**How to complete this task:** Please copy the entries below word for word, leaving out any image.

=====

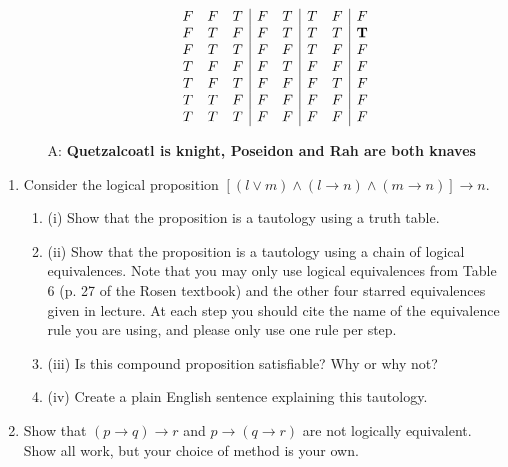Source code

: \documentclass[11pt]{amsart}
\newcommand{\be}{\begin{enumerate}}
\newcommand{\ee}{\end{enumerate}}
\begin{document}
\begin{sol}
\begin{enumerate}
\begin{itemize}
\begin{displaymath}
\begin{array}{c c c|c c|c c|c}
					F & F & T & F & T & T & F & F\\
					F & T & F & F & T & T & T & \mathbf{T}\\
					F & T & T & F & F & T & F & F\\
					T & F & F & F & T & F & F & F\\
					T & F & T & F & F & F & T & F\\
					T & T & F & F & F & F & F & F\\
					T & T & T & F & F & F & F & F\\
				\end{array}
				\end{displaymath}
				\item[A:] \bfseries{Quetzalcoatl is knight, Poseidon and Rah are both knaves}\\
			\end{itemize}
		\end{enumerate}
	\end{sol}
\item 
	\be
		\item Consider the logical proposition $\left[ (l \vee  m) \wedge (l \rightarrow n) \wedge (m \rightarrow n)\right]  \rightarrow n $.
		\be
		\item[(i)] Show that the proposition is a tautology using a truth table.
		\item[(ii)] Show that the proposition is a tautology using a chain of logical equivalences. Note that you may only use logical equivalences from Table 6 (p. 27 of the Rosen textbook) and the other four starred equivalences given in lecture. At each step you should cite the name of the equivalence rule you are using, and please only use one rule per step.
		\item[(iii)] Is this compound proposition satisfiable? Why or why not?
		\item[(iv)] Create a plain English sentence explaining this tautology.
		\ee
		\item Show that $(p \rightarrow q) \rightarrow r$ and $p \rightarrow (q \rightarrow r)$ are not logically equivalent. Show all work, but your choice of method is your own.
	\ee
\end{document}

=====

**Your solution:**
Source code

: \documentclass[11pt]{amsart}
\newcommand{\be}{\begin{enumerate}}
\newcommand{\ee}{\end{enumerate}}
\begin{document}
\begin{sol}
\begin{enumerate}
\begin{itemize}
\begin{displaymath}
\begin{array}{c c c|c c|c c|c}
					F & F & T & F & T & T & F & F\\
					F & T & F & F & T & T & T & \mathbf{T}\\
					F & T & T & F & F & T & F & F\\
					T & F & F & F & T & F & F & F\\
					T & F & T & F & F & F & T & F\\
					T & T & F & F & F & F & F & F\\
					T & T & T & F & F & F & F & F\\
				\end{array}
				\end{displaymath}
				\item[A:] \bfseries{Quetzalcoatl is knight, Poseidon and Rah are both knaves}\\
			\end{itemize}
		\end{enumerate}
	\end{sol}
\item 
	\be
		\item Consider the logical proposition $\left[ (l \vee  m) \wedge (l \rightarrow n) \wedge (m \rightarrow n)\right]  \rightarrow n $.
		\be
		\item[(i)] Show that the proposition is a tautology using a truth table.
		\item[(ii)] Show that the proposition is a tautology using a chain of logical equivalences. Note that you may only use logical equivalences from Table 6 (p. 27 of the Rosen textbook) and the other four starred equivalences given in lecture. At each step you should cite the name of the equivalence rule you are using, and please only use one rule per step.
		\item[(iii)] Is this compound proposition satisfiable? Why or why not?
		\item[(iv)] Create a plain English sentence explaining this tautology.
		\ee
		\item Show that $(p \rightarrow q) \rightarrow r$ and $p \rightarrow (q \rightarrow r)$ are not logically equivalent. Show all work, but your choice of method is your own.
	\ee
\end{document}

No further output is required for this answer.